My best friend doesn’t know how to be selfish. I have to remind him. Get your bike fixed. Take a bath. Schedule that dentist appointment before you turn 25 and go off your parent’s insurance. No, you don’t need to buy flowers for her this second, get more than three hours of sleep first.

My best friend likes to wear vests for every occasion, eats infinite slices of garlic toast, and listens to eight different genres of music a day. He’s never too busy to pick up the phone. He’s seen every superhero movie at least twice. Can identity your Myers-Briggs type within ten minutes of meeting you. Will drive seven southern hours through the night to your home (and sleep deprived, total his car on the way back) to spend Christmas evening together.

The first week of college, time slowed down when we first shook hands, as if my body knew before my mind that this person would be crucial to survival. Then came a drunken Mario party, the first of hundreds of two dollar breakfast specials at Fat Jack’s, wine and poetry nights where I spilled red, sometimes staining pages, and he finished all the drinks I abandoned.

Christianity ran in his blood. Two simple rules; love god, love people. I was a heartless heathen, my chaos broiling in the Florida sun. I showed him marijuana, took him to his first punk concert, convinced him to study philosophy with me. He let me pocket his wooden cross necklace. We spent our days driving circles around Lake Hollingsworth, strolling amongst palm trees (avoiding the oddly aggressive march of Lake Mirror’s swans), holing up in the angular, isolated pockets of the library with piles of books, listening to everything from classical piano to hip hop, diving into the infinite, numinous, existential riddles that so keenly fogged up our vision.
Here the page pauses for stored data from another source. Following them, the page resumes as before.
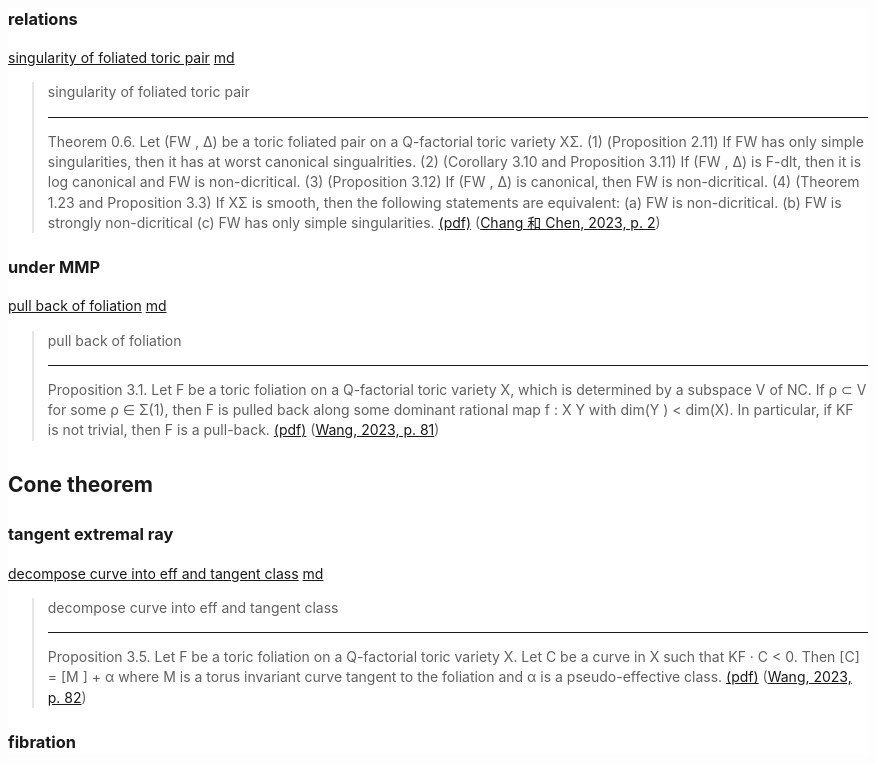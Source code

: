 ### relations

<a href="zotero://note/u/DMATMMJ7/">singularity of foliated toric pair</a> [md](/wiki/zotero/singularity-of-foliated-toric-pair-DMATMMJ7)

> singularity of foliated toric pair
>
> ---
>
> Theorem 0.6. Let (FW , ∆) be a toric foliated pair on a Q-factorial toric variety XΣ. (1) (Proposition 2.11) If FW has only simple singularities, then it has at worst canonical singualrities. (2) (Corollary 3.10 and Proposition 3.11) If (FW , ∆) is F-dlt, then it is log canonical and FW is non-dicritical. (3) (Proposition 3.12) If (FW , ∆) is canonical, then FW is non-dicritical. (4) (Theorem 1.23 and Proposition 3.3) If XΣ is smooth, then the following statements are equivalent: (a) FW is non-dicritical. (b) FW is strongly non-dicritical (c) FW has only simple singularities. <a href="zotero://open-pdf/library/items/B7HLUL8A?page=2&#x26;annotation=RTGEXUK9">(pdf)</a></a> (<a href="zotero://select/library/items/LHCALV7Y">Chang 和 Chen, 2023, p. 2</a>)

### under MMP

<a href="zotero://note/u/T3L3QMJ2/">pull back of foliation</a> [md](/wiki/zotero/pull-back-of-foliation-T3L3QMJ2)

> pull back of foliation
>
> ---
>
> Proposition 3.1. Let F be a toric foliation on a Q-factorial toric variety X, which is determined by a subspace V of NC. If ρ ⊂ V for some ρ ∈ Σ(1), then F is pulled back along some dominant rational map f : X Y with dim(Y ) &#x3C; dim(X). In particular, if KF is not trivial, then F is a pull-back. <a href="zotero://open-pdf/library/items/2HEDPCTW?page=12&#x26;annotation=AARD5AA3">(pdf)</a></a> (<a href="zotero://select/library/items/3ZYEHSE9">Wang, 2023, p. 81</a>)

## Cone theorem

### tangent extremal ray

<a href="zotero://note/u/SISE9JRW/">decompose curve into eff and tangent class</a> [md](/wiki/zotero/decompose-curve-into-eff-and-tangent-class-SISE9JRW)

> decompose curve into eff and tangent class
>
> ---
>
> Proposition 3.5. Let F be a toric foliation on a Q-factorial toric variety X. Let C be a curve in X such that KF · C &#x3C; 0. Then [C] = [M ] + α where M is a torus invariant curve tangent to the foliation and α is a pseudo-effective class. <a href="zotero://open-pdf/library/items/2HEDPCTW?page=13&#x26;annotation=24JXYWI7">(pdf)</a></a> (<a href="zotero://select/library/items/3ZYEHSE9">Wang, 2023, p. 82</a>)

### fibration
He denies this, but I feared my dark heart had swirled with his good one. We developed alter egos, Felix and Faye, began an ongoing, sometimes written, “fictive” autobiography of intoxicatingly unwise adventures. Smoking hotel rooms, playing with knives, trespassing onto roofs– you name it. We took turns breaking the other’s heart, wrote gunshot poetry and short stories. We took a history class together and I watched him become taken with political speeches. His favorite was Machiavelli– he wasn’t manipulative, just misunderstood.

When we parted ways each summer, it felt unnatural. We wrote each other stacks of letters, from Germany, England, New York, D.C. After college, going through withdrawals, I started a traveling notebook that would rack up thousands of miles in postage stamps. Stories of bike crashes, snow storms, Icelandic travel plans, pearls of nostalgia, raindrops of hope, collected as we unfolded the pages of our hearts.

When my jungle heart was most cold, I ambled alone by the Myakka River, weaving through Florida’s lush and tangled trails– more lost than ever, clutching the same wooden cross I pocketed between my fingers, squeezing, fighting hungry mind and dehydrated visions, hand outreached and scraping an empty future, a turbulent reflection.

The cross didn’t budge under the pressure. It hadn’t since it was made; even if it was to burn, it whispered to me in gold, the symbol would remain— a soundless strength, primitive and powerful. A dense simplicity that points me to a path. Life is a bottomless well. You can fall in and struggle to swim, or draw from it, water the people surrounding you.

I’m still selfish in a lot of ways. You’ll never catch me in a Church unless someone is getting married or recently died. But when the path before me fades, that cross emerges and whispers to look the meaning of love in the eye, share what scraps of bliss you may have.

This is how my best friend has changed my life.